* _Task details_
Filter the data for lines with the word "INPUT", then copy every line so identified.

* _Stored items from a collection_

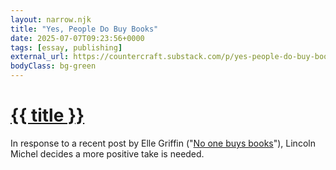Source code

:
 ```yaml
---
layout: narrow.njk
title: "Yes, People Do Buy Books"
date: 2025-07-07T09:23:56+0000
tags: [essay, publishing]
external_url: https://countercraft.substack.com/p/yes-people-do-buy-books?ref=daniel.pizza
bodyClass: bg-green
---
```


<h1><a href="{{ external_url }}">{{ title }}</a></h1>

In response to a recent post by Elle Griffin ("[No one buys books](https://www.elysian.press/p/no-one-buys-books?ref=daniel.pizza)"), Lincoln Michel decides a more positive take is needed.

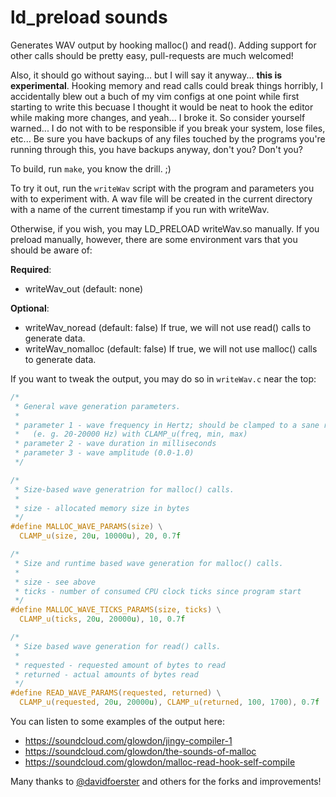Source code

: ld_preload sounds
=================

Generates WAV output by hooking malloc() and read(). Adding support for other calls should be pretty easy, pull-requests are much welcomed!

Also, it should go without saying... but I will say it anyway... __this is experimental__. Hooking memory and read calls could break things horribly, I accidentally blew out a buch of my vim configs at one point while first starting to write this becuase I thought it would be neat to hook the editor while making more changes, and yeah... I broke it. So consider yourself warned... I do not with to be responsible if you break your system, lose files, etc... Be sure you have backups of any files touched by the programs you're running through this, you have backups anyway, don't you? Don't you?

To build, run ```make```, you know the drill. ;)

To try it out, run the ```writeWav``` script with the program and parameters you with to experiment with.
A wav file will be created in the current directory with a name of the current timestamp if you run with writeWav.

Otherwise, if you wish, you may LD_PRELOAD writeWav.so manually. If you preload manually, however, there are some environment vars that you should be aware of:

__Required__:
*    writeWav_out (default: none)

__Optional__:
*    writeWav_noread (default: false) If true, we will not use read() calls to generate data.
*    writeWav_nomalloc (default: false) If true, we will not use malloc() calls to generate data.


If you want to tweak the output, you may do so in ```writeWav.c``` near the top:


```c
/*
 * General wave generation parameters.
 *
 * parameter 1 - wave frequency in Hertz; should be clamped to a sane range
 *   (e. g. 20-20000 Hz) with CLAMP_u(freq, min, max)
 * parameter 2 - wave duration in milliseconds
 * parameter 3 - wave amplitude (0.0-1.0)
 */

/*
 * Size-based wave generatrion for malloc() calls.
 *
 * size - allocated memory size in bytes
 */
#define MALLOC_WAVE_PARAMS(size) \
  CLAMP_u(size, 20u, 10000u), 20, 0.7f

/*
 * Size and runtime based wave generation for malloc() calls.
 *
 * size - see above
 * ticks - number of consumed CPU clock ticks since program start
 */
#define MALLOC_WAVE_TICKS_PARAMS(size, ticks) \
  CLAMP_u(ticks, 20u, 20000u), 10, 0.7f

/*
 * Size based wave generation for read() calls.
 *
 * requested - requested amount of bytes to read
 * returned - actual amounts of bytes read
 */
#define READ_WAVE_PARAMS(requested, returned) \
  CLAMP_u(requested, 20u, 20000u), CLAMP_u(returned, 100, 1700), 0.7f
```



You can listen to some examples of the output here:

* https://soundcloud.com/glowdon/jingy-compiler-1
* https://soundcloud.com/glowdon/the-sounds-of-malloc
* https://soundcloud.com/glowdon/malloc-read-hook-self-compile



Many thanks to [@davidfoerster](https://github.com/davidfoerster) and others for the forks and improvements!
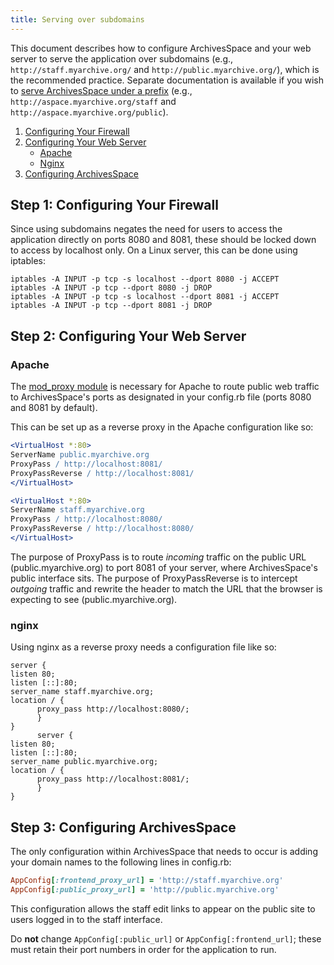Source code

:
 ```yaml
---
title: Serving over subdomains
---
```


This document describes how to configure ArchivesSpace and your web server to serve the application over subdomains (e.g., `http://staff.myarchive.org/` and `http://public.myarchive.org/`), which is the recommended
practice. Separate documentation is available if you wish to [serve ArchivesSpace under a prefix](/provisioning/prefix) (e.g., `http://aspace.myarchive.org/staff` and
`http://aspace.myarchive.org/public`).

1. [Configuring Your Firewall](#Step-1%3A-Configuring-Your-Firewall)
2. [Configuring Your Web Server](#Step-2%3A-Configuring-Your-Web-Server)
   - [Apache](#Apache)
   - [Nginx](#Nginx)
3. [Configuring ArchivesSpace](#Step-3%3A-Configuring-ArchivesSpace)

## Step 1: Configuring Your Firewall

Since using subdomains negates the need for users to access the application directly on ports 8080 and 8081, these should be locked down to access by localhost only. On a Linux server, this can be done using iptables:

```shell
iptables -A INPUT -p tcp -s localhost --dport 8080 -j ACCEPT
iptables -A INPUT -p tcp --dport 8080 -j DROP
iptables -A INPUT -p tcp -s localhost --dport 8081 -j ACCEPT
iptables -A INPUT -p tcp --dport 8081 -j DROP
```

## Step 2: Configuring Your Web Server

### Apache

The [mod_proxy module](https://httpd.apache.org/docs/2.4/mod/mod_proxy.html) is necessary for Apache to route public web traffic to ArchivesSpace's ports as designated in your config.rb file (ports 8080 and 8081 by default).

This can be set up as a reverse proxy in the Apache configuration like so:

```apache
<VirtualHost *:80>
ServerName public.myarchive.org
ProxyPass / http://localhost:8081/
ProxyPassReverse / http://localhost:8081/
</VirtualHost>

<VirtualHost *:80>
ServerName staff.myarchive.org
ProxyPass / http://localhost:8080/
ProxyPassReverse / http://localhost:8080/
</VirtualHost>
```

The purpose of ProxyPass is to route _incoming_ traffic on the public URL (public.myarchive.org) to port 8081 of your server, where ArchivesSpace's public interface sits. The purpose of ProxyPassReverse is to intercept _outgoing_ traffic and rewrite the header to match the URL that the browser is expecting to see (public.myarchive.org).

### nginx

Using nginx as a reverse proxy needs a configuration file like so:

```nginx
server {
listen 80;
listen [::]:80;
server_name staff.myarchive.org;
location / {
      proxy_pass http://localhost:8080/;
      }
}
      server {
listen 80;
listen [::]:80;
server_name public.myarchive.org;
location / {
      proxy_pass http://localhost:8081/;
      }
}
```

## Step 3: Configuring ArchivesSpace

The only configuration within ArchivesSpace that needs to occur is adding your domain names to the following lines in config.rb:

```ruby
AppConfig[:frontend_proxy_url] = 'http://staff.myarchive.org'
AppConfig[:public_proxy_url] = 'http://public.myarchive.org'
```

This configuration allows the staff edit links to appear on the public site to users logged in to the staff interface.

Do **not** change `AppConfig[:public_url]` or `AppConfig[:frontend_url]`; these must retain their port numbers in order for the application to run.
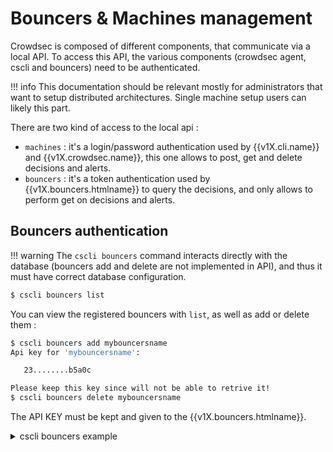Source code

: # Bouncers & Machines management

Crowdsec is composed of different components, that communicate via a local API.
To access this API, the various components (crowdsec agent, cscli and bouncers) need to be authenticated.

!!! info
        This documentation should be relevant mostly for administrators that want to setup distributed architectures. Single machine setup users can likely this part.


There are two kind of access to the local api :

 - `machines` : it's a login/password authentication used by {{v1X.cli.name}} and {{v1X.crowdsec.name}}, this one allows to post, get and delete decisions and alerts.
 - `bouncers` : it's a token authentication used by {{v1X.bouncers.htmlname}} to query the decisions, and only allows to perform get on decisions and alerts.

## Bouncers authentication

!!! warning
        The `cscli bouncers` command interacts directly with the database (bouncers add and delete are not implemented in API), and thus it must have correct database configuration.

```bash
$ cscli bouncers list
```


You can view the registered bouncers with `list`, as well as add or delete them :

```bash
$ cscli bouncers add mybouncersname
Api key for 'mybouncersname':

   23........b5a0c

Please keep this key since will not be able to retrive it!
$ cscli bouncers delete mybouncersname
```

The API KEY must be kept and given to the {{v1X.bouncers.htmlname}}.

<details>
  <summary>cscli bouncers example</summary>
```bash
$ sudo cscli bouncers add mybouncersname
Api key for 'mybouncersname':

   23........b5a0c

Please keep this key since will not be able to retrive it!
$ sudo cscli bouncers list              
-----------------------------------------------------------------------------
 NAME            IP ADDRESS  VALID  LAST API PULL              TYPE  VERSION 
-----------------------------------------------------------------------------
 mybouncersname              ✔️     2020-11-01T11:45:05+01:00                
-----------------------------------------------------------------------------
$ sudo cscli bouncers add  jlkqweq
Api key for 'jlkqweq':

   a7........efdc9c

Please keep this key since will not be able to retrive it!
$ sudo cscli bouncers delete mybouncersname
$ sudo cscli bouncers list                 
----------------------------------------------------------------------
 NAME     IP ADDRESS  VALID  LAST API PULL              TYPE  VERSION 
----------------------------------------------------------------------
 jlkqweq              ✔️     2020-11-01T11:49:32+01:00                
----------------------------------------------------------------------
```

</details>

## Machines authentication

!!! warning
        The `cscli machines` command interacts directly with the database (machines add and delete are not implemented in API), and thus it must have correct database configuration.

```bash
$ cscli machines list
```

You can view the registered machines with `list`, as well as add or delete them :

```bash
$ cscli machines add -m mytestmachine -a
INFO[0004] Machine 'mytestmachine' created successfully       
INFO[0004] API credentials dumped to '/etc/crowdsec/local_api_credentials.yaml' 
$ cscli machines delete -m 82929df7ee394b73b81252fe3b4e5020
```


<details>
  <summary>cscli machines example</summary>

```bash
$ cscli machines list
----------------------------------------------------------------------------------------------------------------------------------
 NAME                              IP ADDRESS  LAST UPDATE                STATUS  VERSION                                         
----------------------------------------------------------------------------------------------------------------------------------
 82929df7ee394b73b81252fe3b4e5020  127.0.0.1   2020-10-31T14:06:32+01:00  ✔️      v0.3.6-3d6ce33908409f2a830af6551a7f5e37f2a4728f 
----------------------------------------------------------------------------------------------------------------------------------
$ cscli machines add -m mytestmachine -a
INFO[0004] Machine 'mytestmachine' created successfully       
INFO[0004] API credentials dumped to '/etc/crowdsec/local_api_credentials.yaml' 
$ sudo cscli machines list      
----------------------------------------------------------------------------------------------------------------------------------
 NAME                              IP ADDRESS  LAST UPDATE                STATUS  VERSION                                         
----------------------------------------------------------------------------------------------------------------------------------
 82929df7ee394b73b81252fe3b4e5020  127.0.0.1   2020-10-31T14:06:32+01:00  ✔️      v0.3.6-3d6ce33908409f2a830af6551a7f5e37f2a4728f 
 mytestmachine                           127.0.0.1   2020-11-01T11:37:19+01:00  ✔️      v0.3.6-6a18458badf8ae5fed8d5f1bb96fc7a59c96163c 
----------------------------------------------------------------------------------------------------------------------------------
$ cscli machines delete -m 82929df7ee394b73b81252fe3b4e5020
$ cscli machines list                                      
---------------------------------------------------------------------------------------------------------
 NAME     IP ADDRESS  LAST UPDATE                STATUS  VERSION                                         
---------------------------------------------------------------------------------------------------------
 mytestmachine  127.0.0.1   2020-11-01T11:37:19+01:00  ✔️      v0.3.6-6a18458badf8ae5fed8d5f1bb96fc7a59c96163c 
---------------------------------------------------------------------------------------------------------


```

</details>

* _Exercise output_
iptables -A INPUT -p tcp -s localhost --dport 8080 -j ACCEPT
iptables -A INPUT -p tcp --dport 8080 -j DROP
iptables -A INPUT -p tcp -s localhost --dport 8081 -j ACCEPT
iptables -A INPUT -p tcp --dport 8081 -j DROP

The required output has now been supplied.